5237 sayılı Türk Ceza Kanunu’nun 191/2. maddesinde, 'Bu suçtan dolayı başlatılan soruşturmada şüpheli hakkında ... beş yıl süreyle kamu davasının açılmasının ertelenmesine karar verilir.' şeklindeki, 191/3. maddesinde, 'Erteleme süresi zarfında şüpheli hakkında asgari bir yıl süreyle denetimli serbestlik tedbiri uygulanır.' biçimindeki, 191/4. maddesinde, “Kişinin, erteleme süresi zarfında; a) Kendisine yüklenen yükümlülüklere veya uygulanan tedavinin gereklerine uygun davranmamakta ısrar etmesi, b) Tekrar kullanmak için uyuşturucu veya uyarıcı madde satın alması, kabul etmesi veya bulundurması, c) Uyuşturucu veya uyarıcı madde kullanması hâlinde, hakkında kamu davası açılır.” şeklindeki düzenlemeler dikkate alındığında,
Somut olayda, kullanmak için uyuşturucu madde bulundurma suçundan şüphelinin 06/03/2017 tarihli inceleme konusu eylemi nedeniyle Lapseki Cumhuriyet Başsavcılığınca verilen 25/09/2017 tarihli ve 2017/769 soruşturma, 2017/7 sayılı kamu davasının açılmasının 5 yıl süreyle ertelenmesine ve şüpheli hakkında denetimli serbestlik tedbiri uygulanmasına dair kararı müteakip, şüpheli hakkında 24/08/2018 tarihli ihlali nedeniyle Lapseki Cumhuriyet Başsavcılığının 25/10/2018 tarihli ve 2017/769 soruşturma, 2018/273 esas, 2018/270 sayılı iddianamesi ile kamu davası sonucunda, Lapseki Asliye Ceza Mahkemesinin 27/03/2019 tarihli kararı ile hükmün açıklanmasının geri bırakılmasına karar verilmiş ise de,
Şüpheli hakkında 22/08/2017 ve 01/09/2018 tarihli eylemleri nedeniyle Lapseki Cumhuriyet Başsavcılığının 27/02/2019 tarihli ve 2019/197 soruşturma, 2019/61 sayılı iddianamesi ile kamu davası açıldığı, Lapseki Asliye Ceza Mahkemesinin 2019/300 esas sayılı dosyasında kayden derdest olduğu anlaşılmakla,
22/08/2017 ve 01/09/2018 tarihli ihlallerin Lapseki Cumhuriyet Başsavcılığının 25/10/2018 tarihli iddianamesinden önce gerçekleştiği, hukuki kesinti olmadığı, sanığın üzerine atılı eylemlerin aynı mahiyette olduğu dikkate alınarak, bu eylemlerin bir suç işleme kararı icrası kapsamında işlendiği anlaşıldığından, dosyaların birleştirilmesi ve 5237 sayılı Türk Ceza Kanunu’nun 43. maddesinde öngörülen zincirleme suç hükümlerinin uygulanması gerektiği gözetilmeden, yazılı şekilde karar verilmesinde isabet görülmemiştir.”denilerek Lapseki Asliye Ceza Mahkemesinin 27/03/2019 tarihli ve 2018/408 esas, 2019/181 sayılı kararının 5271 sayılı Ceza Muhakemesi Kanunu’nun 309. maddesi uyarınca bozulması istenilmiştir.

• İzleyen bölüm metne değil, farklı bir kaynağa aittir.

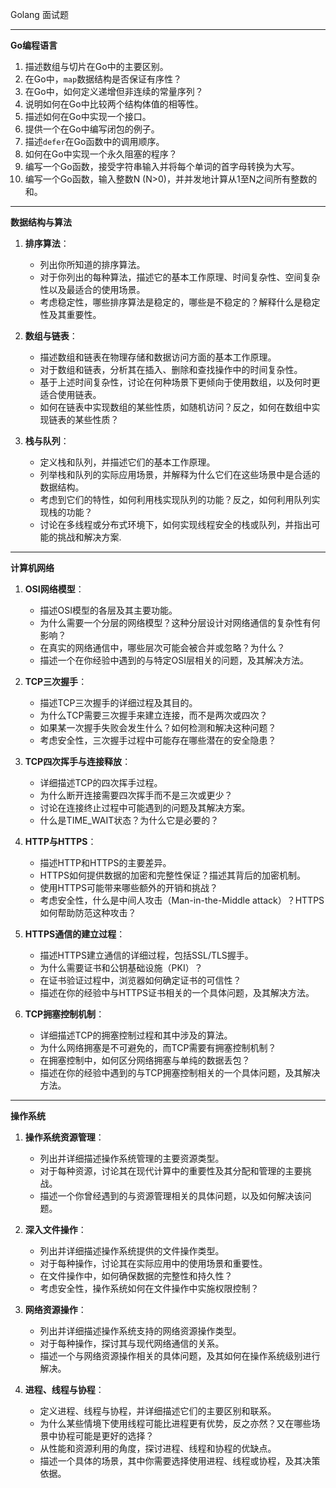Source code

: Golang 面试题

---

**Go编程语言**

1. 描述数组与切片在Go中的主要区别。
2. 在Go中，`map`数据结构是否保证有序性？
3. 在Go中，如何定义递增但非连续的常量序列？
4. 说明如何在Go中比较两个结构体值的相等性。
5. 描述如何在Go中实现一个接口。
6. 提供一个在Go中编写闭包的例子。
7. 描述`defer`在Go函数中的调用顺序。
8. 如何在Go中实现一个永久阻塞的程序？
9. 编写一个Go函数，接受字符串输入并将每个单词的首字母转换为大写。
10. 编写一个Go函数，输入整数N (N>0)，并并发地计算从1至N之间所有整数的和。

---

**数据结构与算法**

1. **排序算法**：
   - 列出你所知道的排序算法。
   - 对于你列出的每种算法，描述它的基本工作原理、时间复杂性、空间复杂性以及最适合的使用场景。
   - 考虑稳定性，哪些排序算法是稳定的，哪些是不稳定的？解释什么是稳定性及其重要性。

2. **数组与链表**：
   - 描述数组和链表在物理存储和数据访问方面的基本工作原理。
   - 对于数组和链表，分析其在插入、删除和查找操作中的时间复杂性。
   - 基于上述时间复杂性，讨论在何种场景下更倾向于使用数组，以及何时更适合使用链表。
   - 如何在链表中实现数组的某些性质，如随机访问？反之，如何在数组中实现链表的某些性质？

3. **栈与队列**：
   - 定义栈和队列，并描述它们的基本工作原理。
   - 列举栈和队列的实际应用场景，并解释为什么它们在这些场景中是合适的数据结构。
   - 考虑到它们的特性，如何利用栈实现队列的功能？反之，如何利用队列实现栈的功能？
   - 讨论在多线程或分布式环境下，如何实现线程安全的栈或队列，并指出可能的挑战和解决方案.

---

**计算机网络**

1. **OSI网络模型**：
   - 描述OSI模型的各层及其主要功能。
   - 为什么需要一个分层的网络模型？这种分层设计对网络通信的复杂性有何影响？
   - 在真实的网络通信中，哪些层次可能会被合并或忽略？为什么？
   - 描述一个在你经验中遇到的与特定OSI层相关的问题，及其解决方法。

2. **TCP三次握手**：
   - 描述TCP三次握手的详细过程及其目的。
   - 为什么TCP需要三次握手来建立连接，而不是两次或四次？
   - 如果某一次握手失败会发生什么？如何检测和解决这种问题？
   - 考虑安全性，三次握手过程中可能存在哪些潜在的安全隐患？

3. **TCP四次挥手与连接释放**：
   - 详细描述TCP的四次挥手过程。
   - 为什么断开连接需要四次挥手而不是三次或更少？
   - 讨论在连接终止过程中可能遇到的问题及其解决方案。
   - 什么是TIME_WAIT状态？为什么它是必要的？

4. **HTTP与HTTPS**：
   - 描述HTTP和HTTPS的主要差异。
   - HTTPS如何提供数据的加密和完整性保证？描述其背后的加密机制。
   - 使用HTTPS可能带来哪些额外的开销和挑战？
   - 考虑安全性，什么是中间人攻击（Man-in-the-Middle attack）？HTTPS如何帮助防范这种攻击？

5. **HTTPS通信的建立过程**：
   - 描述HTTPS建立通信的详细过程，包括SSL/TLS握手。
   - 为什么需要证书和公钥基础设施（PKI）？
   - 在证书验证过程中，浏览器如何确定证书的可信性？
   - 描述在你的经验中与HTTPS证书相关的一个具体问题，及其解决方法。

6. **TCP拥塞控制机制**：
   - 详细描述TCP的拥塞控制过程和其中涉及的算法。
   - 为什么网络拥塞是不可避免的，而TCP需要有拥塞控制机制？
   - 在拥塞控制中，如何区分网络拥塞与单纯的数据丢包？
   - 描述在你的经验中遇到的与TCP拥塞控制相关的一个具体问题，及其解决方法。




---

**操作系统**

1. **操作系统资源管理**：
   - 列出并详细描述操作系统管理的主要资源类型。
   - 对于每种资源，讨论其在现代计算中的重要性及其分配和管理的主要挑战。
   - 描述一个你曾经遇到的与资源管理相关的具体问题，以及如何解决该问题。

2. **深入文件操作**：
   - 列出并详细描述操作系统提供的文件操作类型。
   - 对于每种操作，讨论其在实际应用中的使用场景和重要性。
   - 在文件操作中，如何确保数据的完整性和持久性？
   - 考虑安全性，操作系统如何在文件操作中实施权限控制？

3. **网络资源操作**：
   - 列出并详细描述操作系统支持的网络资源操作类型。
   - 对于每种操作，探讨其与现代网络通信的关系。
   - 描述一个与网络资源操作相关的具体问题，及其如何在操作系统级别进行解决。

4. **进程、线程与协程**：
   - 定义进程、线程与协程，并详细描述它们的主要区别和联系。
   - 为什么某些情境下使用线程可能比进程更有优势，反之亦然？又在哪些场景中协程可能是更好的选择？
   - 从性能和资源利用的角度，探讨进程、线程和协程的优缺点。
   - 描述一个具体的场景，其中你需要选择使用进程、线程或协程，及其决策依据。

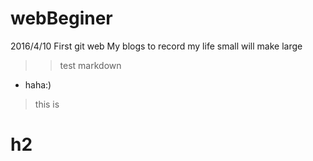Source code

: # webBeginer
2016/4/10 First git web
My blogs to record my life 
small will make large
> > test markdown

* haha:)

> this is

# h2



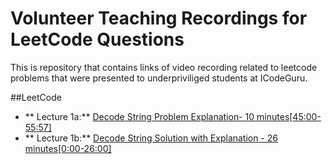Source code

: # Volunteer Teaching Recordings for LeetCode Questions

This is repository that contains links of video recording related to leetcode problems that were presented to underpriviliged students at ICodeGuru.

##LeetCode
- ** Lecture 1a:** [Decode String Problem Explanation- 10 minutes[45:00-55:57]](https://www.facebook.com/iCodeguru/videos/1050338199941513/)
- ** Lecture 1b:** [Decode String Solution with Explanation - 26 minutes[0:00-26:00]](https://www.facebook.com/iCodeguru/videos/951744666633494/)

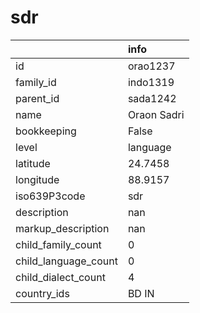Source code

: # sdr
|                      | info        |
|:---------------------|:------------|
| id                   | orao1237    |
| family_id            | indo1319    |
| parent_id            | sada1242    |
| name                 | Oraon Sadri |
| bookkeeping          | False       |
| level                | language    |
| latitude             | 24.7458     |
| longitude            | 88.9157     |
| iso639P3code         | sdr         |
| description          | nan         |
| markup_description   | nan         |
| child_family_count   | 0           |
| child_language_count | 0           |
| child_dialect_count  | 4           |
| country_ids          | BD IN       |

C-) Konunun Değerlendirilmesi:
Şüpheli ... hakkında, 06/03/2017 tarihli kullanmak için uyuşturucu madde bulundurma suçundan yapılan soruşturma sonucunda, Lapseki Cumhuriyet Başsavcılığınca 25/09/2017 tarihli ve 2017/769 soruşturma, 2017/7 sayılı kamu davasının açılmasının ertelenmesine ve denetimli serbestlik tedbiri uygulanmasına karar verildiği, şüphelinin erteleme süresi içerisinde yeniden aynı neviden suç işlemesi nedeniyle Lapseki Cumhuriyet Başsavcılığının 25/10/2018 tarihli iddianamesi ile kamu davası açılması üzerine, yapılan yargılama sonucunda Lapseki Asliye Ceza Mahkemesinin 27/03/2019 tarihli ve 2018/408 esas, 2019/181 sayılı kararı ile, sanığın 5237 sayılı Türk Ceza Kanunu'nun 191/1 ve 62. maddeleri uyarınca 1 yıl 8 ay hapis cezası ile cezalandırılmasına, 5271 sayılı Ceza Muhakemesi Kanunu'nun 231/5. maddesi gereğince hükmün açıklanmasının geri bırakılmasına karar verildiği, anlaşılmıştır.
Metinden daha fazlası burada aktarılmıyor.